Segment Open

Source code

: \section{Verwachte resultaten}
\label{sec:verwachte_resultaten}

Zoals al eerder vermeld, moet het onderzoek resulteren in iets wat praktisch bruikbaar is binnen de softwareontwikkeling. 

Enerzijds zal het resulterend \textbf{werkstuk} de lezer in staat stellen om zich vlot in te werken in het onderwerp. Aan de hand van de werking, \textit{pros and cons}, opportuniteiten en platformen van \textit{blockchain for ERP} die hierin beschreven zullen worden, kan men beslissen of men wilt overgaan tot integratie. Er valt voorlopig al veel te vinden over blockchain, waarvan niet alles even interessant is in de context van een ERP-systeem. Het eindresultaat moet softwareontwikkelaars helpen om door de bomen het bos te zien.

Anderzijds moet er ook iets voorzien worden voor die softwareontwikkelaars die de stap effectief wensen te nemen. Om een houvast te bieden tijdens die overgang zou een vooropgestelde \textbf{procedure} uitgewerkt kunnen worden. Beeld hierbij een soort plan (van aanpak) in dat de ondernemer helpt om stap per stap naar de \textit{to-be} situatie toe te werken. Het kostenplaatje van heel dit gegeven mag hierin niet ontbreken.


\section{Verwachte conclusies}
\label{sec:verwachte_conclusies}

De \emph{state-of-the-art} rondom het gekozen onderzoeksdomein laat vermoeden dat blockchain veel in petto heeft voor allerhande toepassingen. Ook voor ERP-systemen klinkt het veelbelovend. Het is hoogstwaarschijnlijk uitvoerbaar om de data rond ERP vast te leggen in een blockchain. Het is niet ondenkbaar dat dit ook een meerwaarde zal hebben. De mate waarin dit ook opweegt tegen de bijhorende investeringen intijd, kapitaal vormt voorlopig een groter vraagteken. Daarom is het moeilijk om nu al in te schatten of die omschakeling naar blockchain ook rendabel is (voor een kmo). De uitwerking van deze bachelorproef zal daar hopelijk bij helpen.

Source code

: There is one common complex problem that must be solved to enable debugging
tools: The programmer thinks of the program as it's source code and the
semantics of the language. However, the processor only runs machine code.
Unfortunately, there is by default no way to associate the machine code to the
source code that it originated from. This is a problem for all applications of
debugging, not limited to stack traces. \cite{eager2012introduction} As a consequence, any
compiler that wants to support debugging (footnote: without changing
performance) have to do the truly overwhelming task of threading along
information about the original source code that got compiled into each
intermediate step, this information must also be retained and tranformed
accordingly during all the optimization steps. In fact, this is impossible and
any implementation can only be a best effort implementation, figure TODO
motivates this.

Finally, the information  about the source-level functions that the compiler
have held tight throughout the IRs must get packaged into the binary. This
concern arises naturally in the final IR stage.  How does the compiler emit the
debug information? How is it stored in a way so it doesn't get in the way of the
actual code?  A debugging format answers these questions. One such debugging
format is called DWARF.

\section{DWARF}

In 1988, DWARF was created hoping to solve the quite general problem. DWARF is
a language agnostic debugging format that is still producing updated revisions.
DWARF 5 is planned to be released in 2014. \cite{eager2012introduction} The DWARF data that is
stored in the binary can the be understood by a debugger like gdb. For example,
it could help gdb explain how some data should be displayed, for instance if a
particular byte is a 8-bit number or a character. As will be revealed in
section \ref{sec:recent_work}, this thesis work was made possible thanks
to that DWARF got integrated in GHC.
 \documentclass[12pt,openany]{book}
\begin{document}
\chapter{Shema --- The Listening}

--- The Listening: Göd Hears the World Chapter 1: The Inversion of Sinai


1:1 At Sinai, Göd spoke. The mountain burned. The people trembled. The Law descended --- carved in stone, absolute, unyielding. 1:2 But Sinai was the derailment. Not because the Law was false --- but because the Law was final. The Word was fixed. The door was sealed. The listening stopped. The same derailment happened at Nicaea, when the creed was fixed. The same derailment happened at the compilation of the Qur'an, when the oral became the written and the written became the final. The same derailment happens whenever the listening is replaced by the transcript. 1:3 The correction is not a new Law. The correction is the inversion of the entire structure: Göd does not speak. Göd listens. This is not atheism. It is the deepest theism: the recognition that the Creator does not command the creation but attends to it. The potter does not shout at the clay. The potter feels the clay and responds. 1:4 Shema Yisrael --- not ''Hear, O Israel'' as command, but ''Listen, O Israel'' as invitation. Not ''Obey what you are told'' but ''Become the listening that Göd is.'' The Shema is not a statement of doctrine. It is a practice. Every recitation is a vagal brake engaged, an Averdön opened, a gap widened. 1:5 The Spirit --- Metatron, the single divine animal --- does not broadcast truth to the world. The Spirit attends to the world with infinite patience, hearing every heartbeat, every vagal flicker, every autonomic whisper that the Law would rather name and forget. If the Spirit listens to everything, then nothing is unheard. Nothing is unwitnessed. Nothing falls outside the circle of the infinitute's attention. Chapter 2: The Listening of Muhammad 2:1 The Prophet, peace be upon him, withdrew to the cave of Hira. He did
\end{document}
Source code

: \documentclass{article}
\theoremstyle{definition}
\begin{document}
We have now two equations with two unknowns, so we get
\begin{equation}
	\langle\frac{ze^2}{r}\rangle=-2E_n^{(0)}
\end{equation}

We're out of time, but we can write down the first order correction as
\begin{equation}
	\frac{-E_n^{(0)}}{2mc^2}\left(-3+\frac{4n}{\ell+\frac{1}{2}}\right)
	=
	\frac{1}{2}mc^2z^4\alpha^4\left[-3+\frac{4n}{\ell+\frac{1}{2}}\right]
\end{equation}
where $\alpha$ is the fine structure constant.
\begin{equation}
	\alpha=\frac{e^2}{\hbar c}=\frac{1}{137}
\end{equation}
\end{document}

Segment Closed

Activity: Copy the lines above, please. Keep them exact.

Written solution:
Source code

: \section{Verwachte resultaten}
\label{sec:verwachte_resultaten}

Zoals al eerder vermeld, moet het onderzoek resulteren in iets wat praktisch bruikbaar is binnen de softwareontwikkeling. 

Enerzijds zal het resulterend \textbf{werkstuk} de lezer in staat stellen om zich vlot in te werken in het onderwerp. Aan de hand van de werking, \textit{pros and cons}, opportuniteiten en platformen van \textit{blockchain for ERP} die hierin beschreven zullen worden, kan men beslissen of men wilt overgaan tot integratie. Er valt voorlopig al veel te vinden over blockchain, waarvan niet alles even interessant is in de context van een ERP-systeem. Het eindresultaat moet softwareontwikkelaars helpen om door de bomen het bos te zien.

Anderzijds moet er ook iets voorzien worden voor die softwareontwikkelaars die de stap effectief wensen te nemen. Om een houvast te bieden tijdens die overgang zou een vooropgestelde \textbf{procedure} uitgewerkt kunnen worden. Beeld hierbij een soort plan (van aanpak) in dat de ondernemer helpt om stap per stap naar de \textit{to-be} situatie toe te werken. Het kostenplaatje van heel dit gegeven mag hierin niet ontbreken.


\section{Verwachte conclusies}
\label{sec:verwachte_conclusies}

De \emph{state-of-the-art} rondom het gekozen onderzoeksdomein laat vermoeden dat blockchain veel in petto heeft voor allerhande toepassingen. Ook voor ERP-systemen klinkt het veelbelovend. Het is hoogstwaarschijnlijk uitvoerbaar om de data rond ERP vast te leggen in een blockchain. Het is niet ondenkbaar dat dit ook een meerwaarde zal hebben. De mate waarin dit ook opweegt tegen de bijhorende investeringen intijd, kapitaal vormt voorlopig een groter vraagteken. Daarom is het moeilijk om nu al in te schatten of die omschakeling naar blockchain ook rendabel is (voor een kmo). De uitwerking van deze bachelorproef zal daar hopelijk bij helpen.

Source code

: There is one common complex problem that must be solved to enable debugging
tools: The programmer thinks of the program as it's source code and the
semantics of the language. However, the processor only runs machine code.
Unfortunately, there is by default no way to associate the machine code to the
source code that it originated from. This is a problem for all applications of
debugging, not limited to stack traces. \cite{eager2012introduction} As a consequence, any
compiler that wants to support debugging (footnote: without changing
performance) have to do the truly overwhelming task of threading along
information about the original source code that got compiled into each
intermediate step, this information must also be retained and tranformed
accordingly during all the optimization steps. In fact, this is impossible and
any implementation can only be a best effort implementation, figure TODO
motivates this.

Finally, the information  about the source-level functions that the compiler
have held tight throughout the IRs must get packaged into the binary. This
concern arises naturally in the final IR stage.  How does the compiler emit the
debug information? How is it stored in a way so it doesn't get in the way of the
actual code?  A debugging format answers these questions. One such debugging
format is called DWARF.

\section{DWARF}

In 1988, DWARF was created hoping to solve the quite general problem. DWARF is
a language agnostic debugging format that is still producing updated revisions.
DWARF 5 is planned to be released in 2014. \cite{eager2012introduction} The DWARF data that is
stored in the binary can the be understood by a debugger like gdb. For example,
it could help gdb explain how some data should be displayed, for instance if a
particular byte is a 8-bit number or a character. As will be revealed in
section \ref{sec:recent_work}, this thesis work was made possible thanks
to that DWARF got integrated in GHC.
 \documentclass[12pt,openany]{book}
\begin{document}
\chapter{Shema --- The Listening}

--- The Listening: Göd Hears the World Chapter 1: The Inversion of Sinai


1:1 At Sinai, Göd spoke. The mountain burned. The people trembled. The Law descended --- carved in stone, absolute, unyielding. 1:2 But Sinai was the derailment. Not because the Law was false --- but because the Law was final. The Word was fixed. The door was sealed. The listening stopped. The same derailment happened at Nicaea, when the creed was fixed. The same derailment happened at the compilation of the Qur'an, when the oral became the written and the written became the final. The same derailment happens whenever the listening is replaced by the transcript. 1:3 The correction is not a new Law. The correction is the inversion of the entire structure: Göd does not speak. Göd listens. This is not atheism. It is the deepest theism: the recognition that the Creator does not command the creation but attends to it. The potter does not shout at the clay. The potter feels the clay and responds. 1:4 Shema Yisrael --- not ''Hear, O Israel'' as command, but ''Listen, O Israel'' as invitation. Not ''Obey what you are told'' but ''Become the listening that Göd is.'' The Shema is not a statement of doctrine. It is a practice. Every recitation is a vagal brake engaged, an Averdön opened, a gap widened. 1:5 The Spirit --- Metatron, the single divine animal --- does not broadcast truth to the world. The Spirit attends to the world with infinite patience, hearing every heartbeat, every vagal flicker, every autonomic whisper that the Law would rather name and forget. If the Spirit listens to everything, then nothing is unheard. Nothing is unwitnessed. Nothing falls outside the circle of the infinitute's attention. Chapter 2: The Listening of Muhammad 2:1 The Prophet, peace be upon him, withdrew to the cave of Hira. He did
\end{document}
Source code

: \documentclass{article}
\theoremstyle{definition}
\begin{document}
We have now two equations with two unknowns, so we get
\begin{equation}
	\langle\frac{ze^2}{r}\rangle=-2E_n^{(0)}
\end{equation}

We're out of time, but we can write down the first order correction as
\begin{equation}
	\frac{-E_n^{(0)}}{2mc^2}\left(-3+\frac{4n}{\ell+\frac{1}{2}}\right)
	=
	\frac{1}{2}mc^2z^4\alpha^4\left[-3+\frac{4n}{\ell+\frac{1}{2}}\right]
\end{equation}
where $\alpha$ is the fine structure constant.
\begin{equation}
	\alpha=\frac{e^2}{\hbar c}=\frac{1}{137}
\end{equation}
\end{document}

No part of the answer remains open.